▼

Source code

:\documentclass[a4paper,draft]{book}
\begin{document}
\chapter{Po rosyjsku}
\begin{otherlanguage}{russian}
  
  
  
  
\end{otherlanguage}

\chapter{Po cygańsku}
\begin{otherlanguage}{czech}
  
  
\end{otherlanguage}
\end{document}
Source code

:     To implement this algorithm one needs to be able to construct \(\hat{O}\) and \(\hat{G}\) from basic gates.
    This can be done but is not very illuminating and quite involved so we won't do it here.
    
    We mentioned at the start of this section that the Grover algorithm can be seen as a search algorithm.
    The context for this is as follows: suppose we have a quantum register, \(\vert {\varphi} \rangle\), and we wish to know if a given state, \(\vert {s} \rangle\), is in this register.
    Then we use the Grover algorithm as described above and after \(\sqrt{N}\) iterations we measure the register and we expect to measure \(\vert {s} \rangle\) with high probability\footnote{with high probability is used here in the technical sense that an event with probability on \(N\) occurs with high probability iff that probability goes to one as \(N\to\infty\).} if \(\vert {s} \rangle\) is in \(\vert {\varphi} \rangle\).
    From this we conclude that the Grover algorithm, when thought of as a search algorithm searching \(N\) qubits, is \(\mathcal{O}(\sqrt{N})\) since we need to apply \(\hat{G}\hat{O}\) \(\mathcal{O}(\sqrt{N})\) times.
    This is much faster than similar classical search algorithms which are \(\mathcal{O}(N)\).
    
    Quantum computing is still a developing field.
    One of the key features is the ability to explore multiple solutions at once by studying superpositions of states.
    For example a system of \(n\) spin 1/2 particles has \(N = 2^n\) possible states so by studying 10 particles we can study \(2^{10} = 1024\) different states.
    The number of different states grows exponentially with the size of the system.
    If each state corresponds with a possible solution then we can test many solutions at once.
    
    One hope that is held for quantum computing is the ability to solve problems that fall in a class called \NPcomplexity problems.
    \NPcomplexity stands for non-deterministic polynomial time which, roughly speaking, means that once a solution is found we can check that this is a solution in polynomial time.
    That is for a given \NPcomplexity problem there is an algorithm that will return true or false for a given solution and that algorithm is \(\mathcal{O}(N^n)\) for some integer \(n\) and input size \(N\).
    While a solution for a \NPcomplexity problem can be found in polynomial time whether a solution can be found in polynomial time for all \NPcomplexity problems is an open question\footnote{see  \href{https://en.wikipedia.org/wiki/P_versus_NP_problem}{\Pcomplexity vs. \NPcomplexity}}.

▲
▼

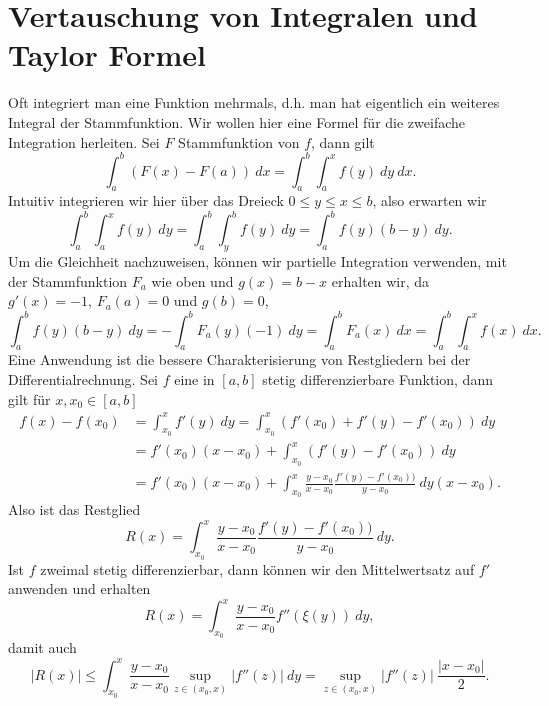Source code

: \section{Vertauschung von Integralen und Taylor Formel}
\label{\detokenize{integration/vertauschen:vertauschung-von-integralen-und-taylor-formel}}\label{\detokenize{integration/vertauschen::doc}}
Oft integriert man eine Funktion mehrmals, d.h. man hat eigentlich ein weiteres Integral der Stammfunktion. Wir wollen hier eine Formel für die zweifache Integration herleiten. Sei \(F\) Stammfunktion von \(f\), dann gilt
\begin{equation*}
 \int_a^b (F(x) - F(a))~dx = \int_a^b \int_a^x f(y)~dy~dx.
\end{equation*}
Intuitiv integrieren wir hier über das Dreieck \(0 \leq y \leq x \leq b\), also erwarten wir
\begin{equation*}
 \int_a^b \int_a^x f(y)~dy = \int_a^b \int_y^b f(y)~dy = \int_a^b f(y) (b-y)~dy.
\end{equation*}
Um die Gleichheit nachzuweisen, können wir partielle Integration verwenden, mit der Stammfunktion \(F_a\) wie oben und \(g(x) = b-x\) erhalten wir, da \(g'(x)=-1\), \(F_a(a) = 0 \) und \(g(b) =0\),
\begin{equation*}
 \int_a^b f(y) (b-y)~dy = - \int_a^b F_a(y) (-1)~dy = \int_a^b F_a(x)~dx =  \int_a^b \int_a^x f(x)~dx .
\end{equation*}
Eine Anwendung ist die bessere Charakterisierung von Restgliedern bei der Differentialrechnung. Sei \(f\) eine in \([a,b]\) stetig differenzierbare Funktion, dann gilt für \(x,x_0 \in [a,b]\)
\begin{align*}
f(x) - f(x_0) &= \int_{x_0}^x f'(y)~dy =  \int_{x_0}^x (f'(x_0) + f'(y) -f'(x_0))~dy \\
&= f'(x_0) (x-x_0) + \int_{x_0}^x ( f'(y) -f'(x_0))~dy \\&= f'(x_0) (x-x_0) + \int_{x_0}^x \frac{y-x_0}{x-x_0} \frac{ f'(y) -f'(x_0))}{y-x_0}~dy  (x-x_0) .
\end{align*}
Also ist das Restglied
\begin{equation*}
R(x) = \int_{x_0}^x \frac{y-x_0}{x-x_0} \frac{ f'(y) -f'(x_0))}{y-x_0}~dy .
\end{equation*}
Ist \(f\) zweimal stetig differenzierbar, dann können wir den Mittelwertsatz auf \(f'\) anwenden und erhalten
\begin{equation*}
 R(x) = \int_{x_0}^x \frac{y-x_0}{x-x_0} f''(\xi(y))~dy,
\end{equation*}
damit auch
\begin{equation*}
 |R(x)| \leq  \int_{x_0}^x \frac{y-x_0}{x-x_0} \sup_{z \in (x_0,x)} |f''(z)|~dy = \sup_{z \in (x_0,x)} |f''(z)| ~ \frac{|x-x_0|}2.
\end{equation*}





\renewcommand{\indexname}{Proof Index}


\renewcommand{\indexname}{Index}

▲

WORK REQUEST: Repeat the entries above verbatim, but only from the line that has "Intuitiv integrieren wir" down to the line that has "Eine Anwendung ist", inclusive.

RESULT:
Intuitiv integrieren wir hier über das Dreieck \(0 \leq y \leq x \leq b\), also erwarten wir
\begin{equation*}
 \int_a^b \int_a^x f(y)~dy = \int_a^b \int_y^b f(y)~dy = \int_a^b f(y) (b-y)~dy.
\end{equation*}
Um die Gleichheit nachzuweisen, können wir partielle Integration verwenden, mit der Stammfunktion \(F_a\) wie oben und \(g(x) = b-x\) erhalten wir, da \(g'(x)=-1\), \(F_a(a) = 0 \) und \(g(b) =0\),
\begin{equation*}
 \int_a^b f(y) (b-y)~dy = - \int_a^b F_a(y) (-1)~dy = \int_a^b F_a(x)~dx =  \int_a^b \int_a^x f(x)~dx .
\end{equation*}
Eine Anwendung ist die bessere Charakterisierung von Restgliedern bei der Differentialrechnung. Sei \(f\) eine in \([a,b]\) stetig differenzierbare Funktion, dann gilt für \(x,x_0 \in [a,b]\)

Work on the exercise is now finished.